* Problem statement
Copy each line containing "once" from the listing below.

• • • • •

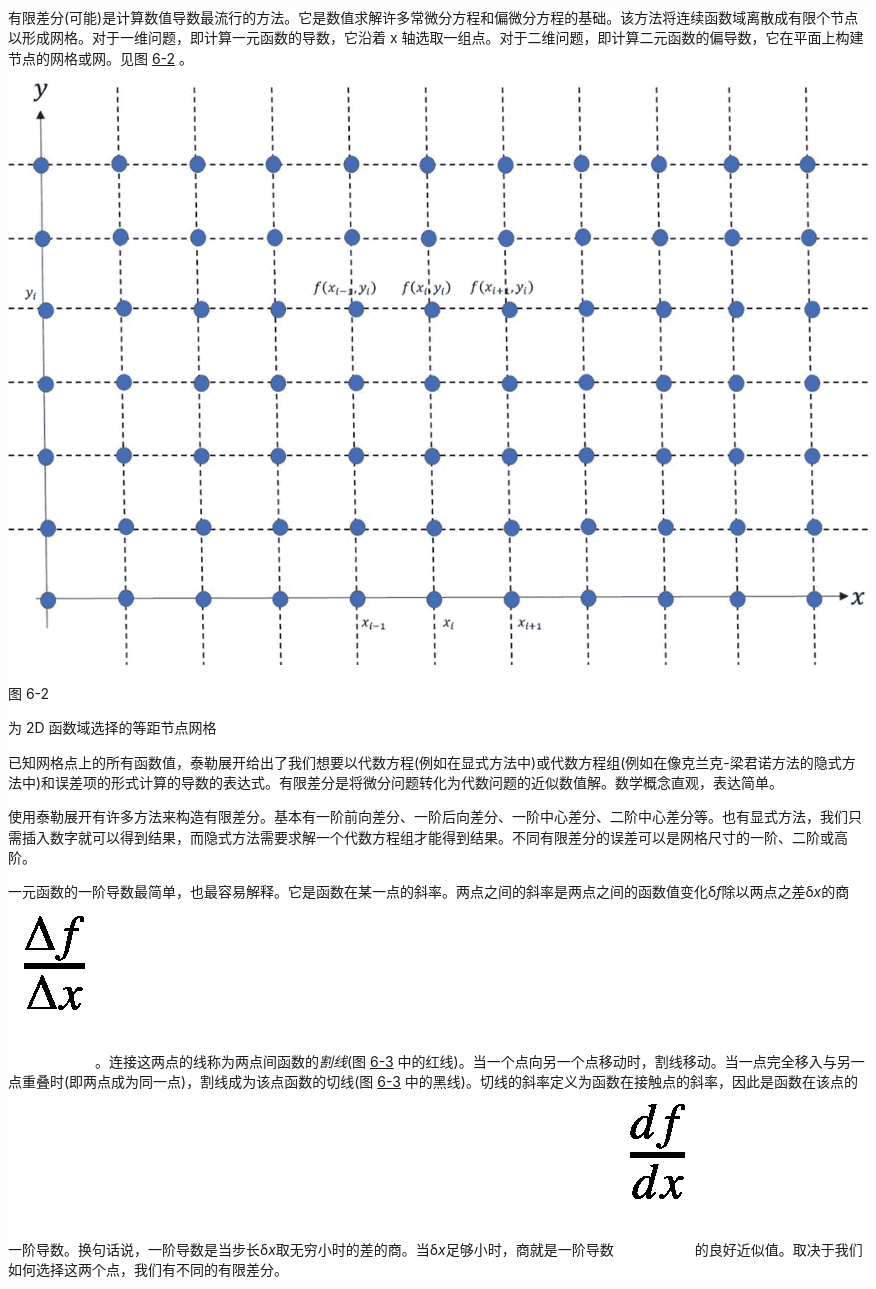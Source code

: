 有限差分(可能)是计算数值导数最流行的方法。它是数值求解许多常微分方程和偏微分方程的基础。该方法将连续函数域离散成有限个节点以形成网格。对于一维问题，即计算一元函数的导数，它沿着 x 轴选取一组点。对于二维问题，即计算二元函数的偏导数，它在平面上构建节点的网格或网。见图 [6-2](#Fig2) 。

![img/500382_1_En_6_Fig2_HTML.png](img/500382_1_En_6_Fig2_HTML.png)

图 6-2

为 2D 函数域选择的等距节点网格

已知网格点上的所有函数值，泰勒展开给出了我们想要以代数方程(例如在显式方法中)或代数方程组(例如在像克兰克-梁君诺方法的隐式方法中)和误差项的形式计算的导数的表达式。有限差分是将微分问题转化为代数问题的近似数值解。数学概念直观，表达简单。

使用泰勒展开有许多方法来构造有限差分。基本有一阶前向差分、一阶后向差分、一阶中心差分、二阶中心差分等。也有显式方法，我们只需插入数字就可以得到结果，而隐式方法需要求解一个代数方程组才能得到结果。不同有限差分的误差可以是网格尺寸的一阶、二阶或高阶。

一元函数的一阶导数最简单，也最容易解释。它是函数在某一点的斜率。两点之间的斜率是两点之间的函数值变化δ*f*除以两点之差δ*x*的商![$$ \frac{\Delta f}{\Delta x} $$](img/500382_1_En_6_Chapter_TeX_IEq1.png)。连接这两点的线称为两点间函数的*割线*(图 [6-3](img/#Fig3) 中的红线)。当一个点向另一个点移动时，割线移动。当一点完全移入与另一点重叠时(即两点成为同一点)，割线成为该点函数的切线(图 [6-3](#Fig3) 中的黑线)。切线的斜率定义为函数在接触点的斜率，因此是函数在该点的一阶导数。换句话说，一阶导数是当步长δ*x*取无穷小时的差的商。当δ*x*足够小时，商就是一阶导数![$$ \frac{df}{dx} $$](img/500382_1_En_6_Chapter_TeX_IEq2.png)的良好近似值。取决于我们如何选择这两个点，我们有不同的有限差分。
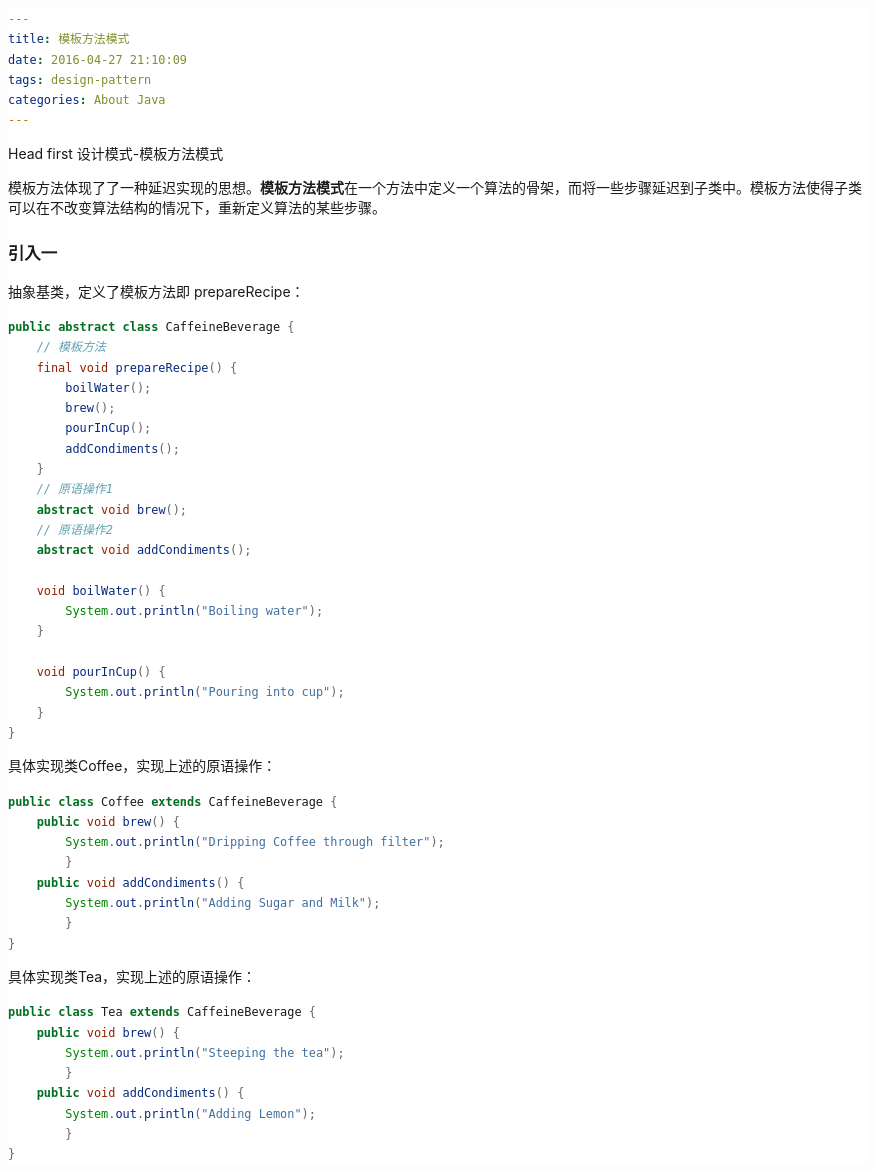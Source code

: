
 ```yaml
---
title: 模板方法模式
date: 2016-04-27 21:10:09
tags: design-pattern
categories: About Java
---
```

Head first 设计模式-模板方法模式



模板方法体现了了一种延迟实现的思想。**模板方法模式**在一个方法中定义一个算法的骨架，而将一些步骤延迟到子类中。模板方法使得子类可以在不改变算法结构的情况下，重新定义算法的某些步骤。

### 引入一

抽象基类，定义了模板方法即 prepareRecipe：

``` java
public abstract class CaffeineBeverage {
	// 模板方法
	final void prepareRecipe() {
		boilWater();
		brew();
		pourInCup();
		addCondiments();
	}
    // 原语操作1
	abstract void brew();
	// 原语操作2
	abstract void addCondiments();
 
	void boilWater() {
		System.out.println("Boiling water");
	}
  
	void pourInCup() {
		System.out.println("Pouring into cup");
	}
}
```

具体实现类Coffee，实现上述的原语操作：
``` java
public class Coffee extends CaffeineBeverage {
	public void brew() {
		System.out.println("Dripping Coffee through filter");
		}
	public void addCondiments() {
		System.out.println("Adding Sugar and Milk");
		}	
}
```

具体实现类Tea，实现上述的原语操作：
``` java
public class Tea extends CaffeineBeverage {
	public void brew() {
		System.out.println("Steeping the tea");
		}
	public void addCondiments() {
		System.out.println("Adding Lemon");
		}
}
```
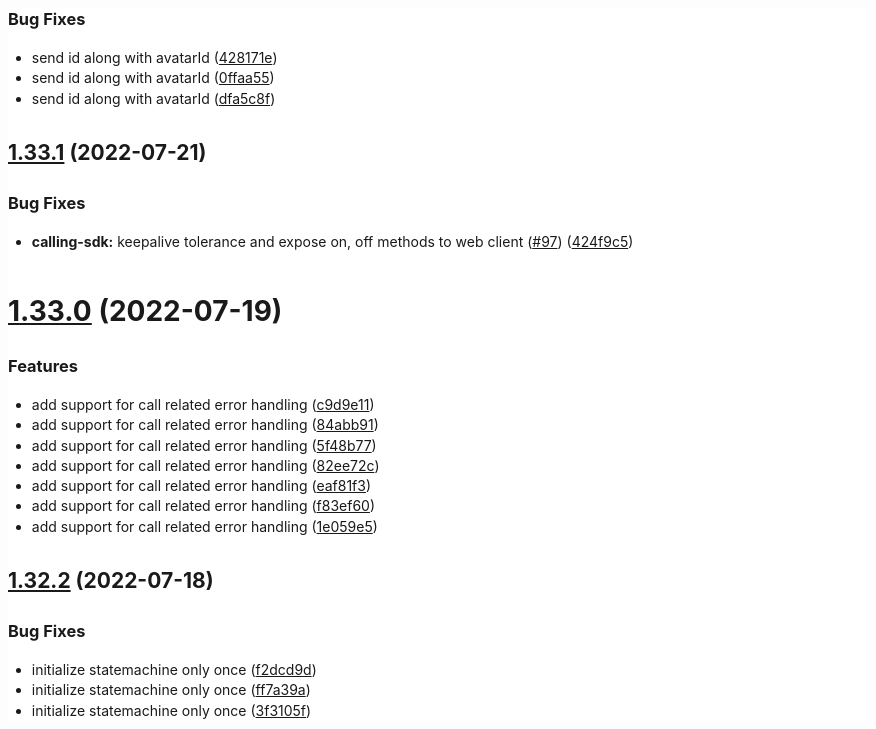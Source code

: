 
### Bug Fixes

* send id along with avatarId ([428171e](https://sqbu-github.cisco.com/WebExSquared/web-calling-sdk/commit/428171e7eff95ae4cc72e85ae4b7fee3985d69a9))
* send id along with avatarId ([0ffaa55](https://sqbu-github.cisco.com/WebExSquared/web-calling-sdk/commit/0ffaa550d96c7a79a9b1ff10932845672950b38e))
* send id along with avatarId ([dfa5c8f](https://sqbu-github.cisco.com/WebExSquared/web-calling-sdk/commit/dfa5c8f36f1d71ed530ae8164b2d865d98a0be17))

## [1.33.1](https://sqbu-github.cisco.com/WebExSquared/web-calling-sdk/compare/v1.33.0...v1.33.1) (2022-07-21)


### Bug Fixes

* **calling-sdk:** keepalive tolerance and expose on, off methods to web client ([#97](https://sqbu-github.cisco.com/WebExSquared/web-calling-sdk/issues/97)) ([424f9c5](https://sqbu-github.cisco.com/WebExSquared/web-calling-sdk/commit/424f9c529b6e711110ef0fb8b421e0a54c43a516))

# [1.33.0](https://sqbu-github.cisco.com/WebExSquared/web-calling-sdk/compare/v1.32.2...v1.33.0) (2022-07-19)


### Features

* add support for call related error handling ([c9d9e11](https://sqbu-github.cisco.com/WebExSquared/web-calling-sdk/commit/c9d9e11af1697ea8aa36d8172ca1a2f61317935e))
* add support for call related error handling ([84abb91](https://sqbu-github.cisco.com/WebExSquared/web-calling-sdk/commit/84abb91760a5089f86be01cf437a47890be6485c))
* add support for call related error handling ([5f48b77](https://sqbu-github.cisco.com/WebExSquared/web-calling-sdk/commit/5f48b774cf52387efb115c4e78883b82e7227e51))
* add support for call related error handling ([82ee72c](https://sqbu-github.cisco.com/WebExSquared/web-calling-sdk/commit/82ee72c7fd2d5e072e626af4fc2343ae7bf29bc0))
* add support for call related error handling ([eaf81f3](https://sqbu-github.cisco.com/WebExSquared/web-calling-sdk/commit/eaf81f3c7372d88a4baaefe90187341a3bf6e844))
* add support for call related error handling ([f83ef60](https://sqbu-github.cisco.com/WebExSquared/web-calling-sdk/commit/f83ef6025b788fc369f2335a4b1a8379e49bba2b))
* add support for call related error handling ([1e059e5](https://sqbu-github.cisco.com/WebExSquared/web-calling-sdk/commit/1e059e5cc053d70e9389cac1f203c52558f75de5))

## [1.32.2](https://sqbu-github.cisco.com/WebExSquared/web-calling-sdk/compare/v1.32.1...v1.32.2) (2022-07-18)


### Bug Fixes

* initialize statemachine only once ([f2dcd9d](https://sqbu-github.cisco.com/WebExSquared/web-calling-sdk/commit/f2dcd9d404a67bf174885ac2c6742b54bc289ecf))
* initialize statemachine only once ([ff7a39a](https://sqbu-github.cisco.com/WebExSquared/web-calling-sdk/commit/ff7a39a597d93316b028998e4426c272f82a67fc))
* initialize statemachine only once ([3f3105f](https://sqbu-github.cisco.com/WebExSquared/web-calling-sdk/commit/3f3105f6c3293b057c461ef271988299319df68a))
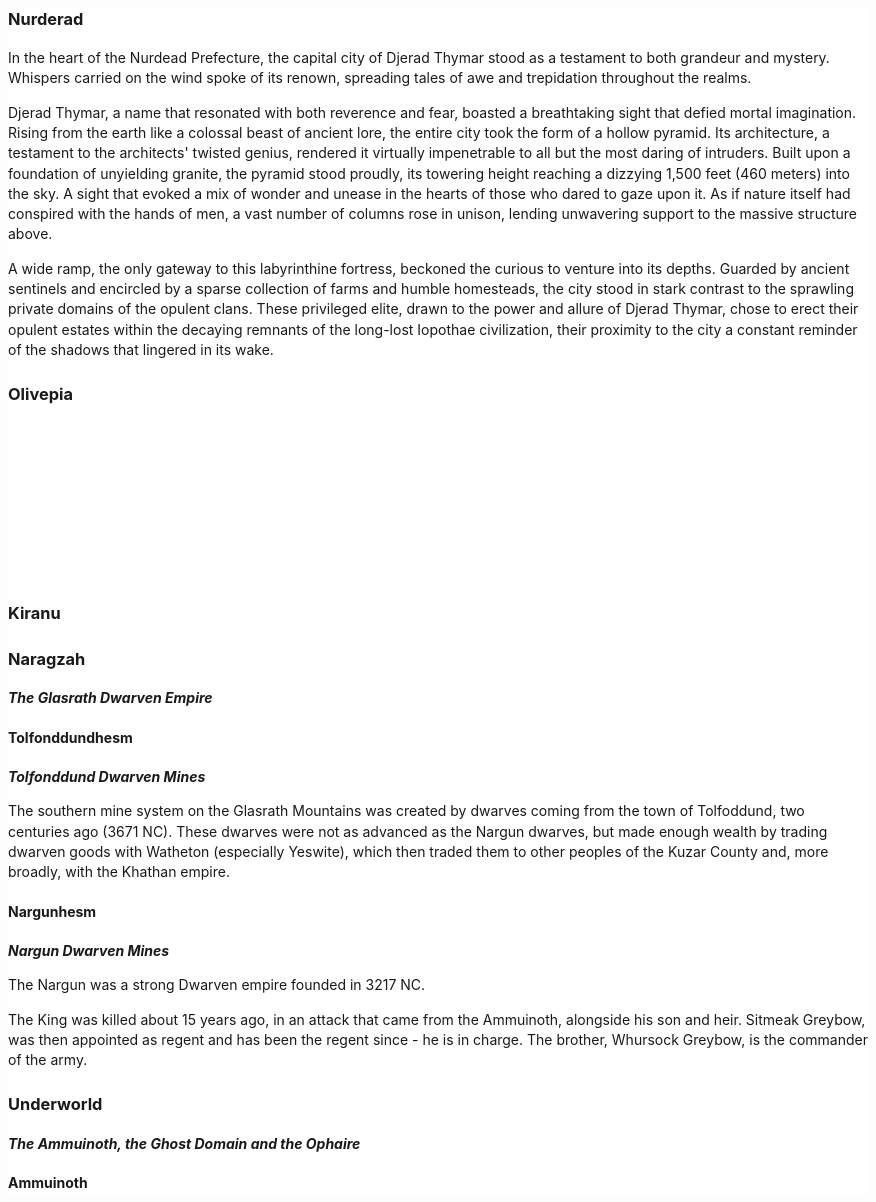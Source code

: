 ### Nurderad

In the heart of the Nurdead Prefecture, the capital city of Djerad Thymar stood as a testament to both grandeur and mystery. Whispers carried on the wind spoke of its renown, spreading tales of awe and trepidation throughout the realms. 

Djerad Thymar, a name that resonated with both reverence and fear, boasted a breathtaking sight that defied mortal imagination. Rising from the earth like a colossal beast of ancient lore, the entire city took the form of a hollow pyramid. Its architecture, a testament to the architects' twisted genius, rendered it virtually impenetrable to all but the most daring of intruders. Built upon a foundation of unyielding granite, the pyramid stood proudly, its towering height reaching a dizzying 1,500 feet (460 meters) into the sky. A sight that evoked a mix of wonder and unease in the hearts of those who dared to gaze upon it. As if nature itself had conspired with the hands of men, a vast number of columns rose in unison, lending unwavering support to the massive structure above.

A wide ramp, the only gateway to this labyrinthine fortress, beckoned the curious to venture into its depths. Guarded by ancient sentinels and encircled by a sparse collection of farms and humble homesteads, the city stood in stark contrast to the sprawling private domains of the opulent clans. These privileged elite, drawn to the power and allure of Djerad Thymar, chose to erect their opulent estates within the decaying remnants of the long-lost Iopothae civilization, their proximity to the city a constant reminder of the shadows that lingered in its wake.


### Olivepia
![Olivepia](secrets/secretsRealms.md#Olivepia)

### Kiranu

### Naragzah
***The Glasrath Dwarven Empire***

#### Tolfonddundhesm
***Tolfonddund Dwarven Mines***

The southern mine system on the Glasrath Mountains was created by dwarves coming from the town of Tolfoddund, two centuries ago (3671 NC). These dwarves were not as advanced as the Nargun dwarves, but made enough wealth by trading dwarven goods with Watheton (especially Yeswite), which then traded them to other peoples of the Kuzar County and, more broadly, with the Khathan empire.

#### Nargunhesm
***Nargun Dwarven Mines***

The Nargun was a strong Dwarven empire founded in 3217 NC.

The King was killed about 15 years ago, in an attack that came from the Ammuinoth, alongside his son and heir. Sitmeak Greybow, was then appointed as regent and has been the regent since - he is in charge. The brother, Whursock Greybow, is the commander of the army.

### Underworld
***The Ammuinoth, the Ghost Domain and the Ophaire***

#### Ammuinoth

• • • • •

* Output below
* initialize statemachine only once ([f2dcd9d](https://sqbu-github.cisco.com/WebExSquared/web-calling-sdk/commit/f2dcd9d404a67bf174885ac2c6742b54bc289ecf))
* initialize statemachine only once ([ff7a39a](https://sqbu-github.cisco.com/WebExSquared/web-calling-sdk/commit/ff7a39a597d93316b028998e4426c272f82a67fc))
* initialize statemachine only once ([3f3105f](https://sqbu-github.cisco.com/WebExSquared/web-calling-sdk/commit/3f3105f6c3293b057c461ef271988299319df68a))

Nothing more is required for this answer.